# [Task description]
For the entries below, the result should be an exact transcription of the lines from the one with "### Overlays" up to and including the one with "sm8150-b1-ev1-5-b-overlay.dts | 8", and only those.
[[ Data under study, beginning ]]
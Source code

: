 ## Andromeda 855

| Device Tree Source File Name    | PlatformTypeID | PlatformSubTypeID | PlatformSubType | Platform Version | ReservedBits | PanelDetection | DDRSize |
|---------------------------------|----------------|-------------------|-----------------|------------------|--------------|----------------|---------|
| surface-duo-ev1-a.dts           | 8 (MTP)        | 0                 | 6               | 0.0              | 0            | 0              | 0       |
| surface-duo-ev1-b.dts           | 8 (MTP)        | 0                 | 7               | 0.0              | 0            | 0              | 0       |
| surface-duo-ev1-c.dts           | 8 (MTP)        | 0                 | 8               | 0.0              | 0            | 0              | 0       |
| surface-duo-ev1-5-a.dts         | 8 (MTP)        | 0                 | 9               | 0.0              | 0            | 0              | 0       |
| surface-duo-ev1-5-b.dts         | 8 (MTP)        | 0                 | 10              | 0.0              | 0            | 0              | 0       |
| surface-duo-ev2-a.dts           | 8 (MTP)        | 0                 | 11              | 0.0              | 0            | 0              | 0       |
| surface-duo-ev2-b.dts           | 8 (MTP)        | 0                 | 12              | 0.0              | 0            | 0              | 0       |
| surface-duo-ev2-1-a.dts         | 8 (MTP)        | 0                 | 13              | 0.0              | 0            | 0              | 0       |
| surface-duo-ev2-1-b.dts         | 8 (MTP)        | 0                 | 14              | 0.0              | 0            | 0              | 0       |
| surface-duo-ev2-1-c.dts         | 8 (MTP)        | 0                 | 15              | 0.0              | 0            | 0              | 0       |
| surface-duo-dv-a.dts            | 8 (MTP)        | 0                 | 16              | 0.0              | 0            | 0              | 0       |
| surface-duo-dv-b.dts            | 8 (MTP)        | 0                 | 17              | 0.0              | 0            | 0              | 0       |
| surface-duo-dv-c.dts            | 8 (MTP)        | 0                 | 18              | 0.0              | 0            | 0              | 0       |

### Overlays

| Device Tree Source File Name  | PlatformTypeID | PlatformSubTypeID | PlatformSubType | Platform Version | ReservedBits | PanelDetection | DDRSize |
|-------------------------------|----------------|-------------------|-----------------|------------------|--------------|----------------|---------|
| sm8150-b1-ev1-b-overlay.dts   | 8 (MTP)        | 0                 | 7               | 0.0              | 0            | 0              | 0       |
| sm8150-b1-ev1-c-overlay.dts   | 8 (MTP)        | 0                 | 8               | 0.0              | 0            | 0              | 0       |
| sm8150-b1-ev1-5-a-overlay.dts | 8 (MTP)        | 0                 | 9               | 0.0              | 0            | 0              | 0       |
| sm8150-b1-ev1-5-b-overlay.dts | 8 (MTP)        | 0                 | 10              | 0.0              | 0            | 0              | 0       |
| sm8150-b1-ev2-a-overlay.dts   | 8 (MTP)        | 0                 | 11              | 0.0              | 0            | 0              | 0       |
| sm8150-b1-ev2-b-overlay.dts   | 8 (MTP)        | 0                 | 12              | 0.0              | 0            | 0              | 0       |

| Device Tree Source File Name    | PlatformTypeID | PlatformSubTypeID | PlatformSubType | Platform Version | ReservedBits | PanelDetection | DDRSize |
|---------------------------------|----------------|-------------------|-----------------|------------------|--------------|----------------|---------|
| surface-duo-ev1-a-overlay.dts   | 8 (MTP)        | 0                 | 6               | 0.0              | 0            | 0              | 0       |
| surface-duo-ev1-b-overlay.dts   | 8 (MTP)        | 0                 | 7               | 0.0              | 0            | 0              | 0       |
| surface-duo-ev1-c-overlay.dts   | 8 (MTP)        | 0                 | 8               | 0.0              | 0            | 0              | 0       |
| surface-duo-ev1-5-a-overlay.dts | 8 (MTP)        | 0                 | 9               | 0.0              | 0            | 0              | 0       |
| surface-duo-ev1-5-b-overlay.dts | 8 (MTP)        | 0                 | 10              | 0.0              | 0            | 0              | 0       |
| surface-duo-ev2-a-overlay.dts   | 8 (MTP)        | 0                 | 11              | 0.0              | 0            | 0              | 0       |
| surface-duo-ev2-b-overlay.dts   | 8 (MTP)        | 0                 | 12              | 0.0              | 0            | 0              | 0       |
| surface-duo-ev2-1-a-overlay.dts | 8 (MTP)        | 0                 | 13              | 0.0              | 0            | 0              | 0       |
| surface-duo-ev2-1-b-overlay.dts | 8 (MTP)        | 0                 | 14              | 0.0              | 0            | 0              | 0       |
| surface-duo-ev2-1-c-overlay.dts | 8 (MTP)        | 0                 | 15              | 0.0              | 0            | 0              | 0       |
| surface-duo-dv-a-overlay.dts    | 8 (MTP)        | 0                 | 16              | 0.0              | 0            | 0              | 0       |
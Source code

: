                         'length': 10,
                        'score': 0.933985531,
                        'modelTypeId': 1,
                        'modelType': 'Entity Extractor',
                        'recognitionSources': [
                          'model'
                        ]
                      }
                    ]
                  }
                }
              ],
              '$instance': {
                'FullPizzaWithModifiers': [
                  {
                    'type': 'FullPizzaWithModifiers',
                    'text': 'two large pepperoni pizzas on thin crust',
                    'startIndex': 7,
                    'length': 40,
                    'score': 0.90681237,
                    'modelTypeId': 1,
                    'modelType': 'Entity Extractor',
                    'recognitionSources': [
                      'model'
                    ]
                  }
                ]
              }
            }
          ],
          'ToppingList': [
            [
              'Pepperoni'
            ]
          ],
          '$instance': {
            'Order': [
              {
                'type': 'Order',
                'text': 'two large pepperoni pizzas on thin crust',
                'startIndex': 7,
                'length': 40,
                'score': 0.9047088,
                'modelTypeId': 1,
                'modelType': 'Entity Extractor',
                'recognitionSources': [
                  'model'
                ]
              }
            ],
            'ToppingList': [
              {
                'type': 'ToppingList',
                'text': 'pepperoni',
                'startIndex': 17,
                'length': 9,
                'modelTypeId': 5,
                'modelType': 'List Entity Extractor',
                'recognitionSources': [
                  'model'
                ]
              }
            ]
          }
[[ Data under study, end ]]
# [Expected output]
### Overlays

| Device Tree Source File Name  | PlatformTypeID | PlatformSubTypeID | PlatformSubType | Platform Version | ReservedBits | PanelDetection | DDRSize |
|-------------------------------|----------------|-------------------|-----------------|------------------|--------------|----------------|---------|
| sm8150-b1-ev1-b-overlay.dts   | 8 (MTP)        | 0                 | 7               | 0.0              | 0            | 0              | 0       |
| sm8150-b1-ev1-c-overlay.dts   | 8 (MTP)        | 0                 | 8               | 0.0              | 0            | 0              | 0       |
| sm8150-b1-ev1-5-a-overlay.dts | 8 (MTP)        | 0                 | 9               | 0.0              | 0            | 0              | 0       |
| sm8150-b1-ev1-5-b-overlay.dts | 8 (MTP)        | 0                 | 10              | 0.0              | 0            | 0              | 0       |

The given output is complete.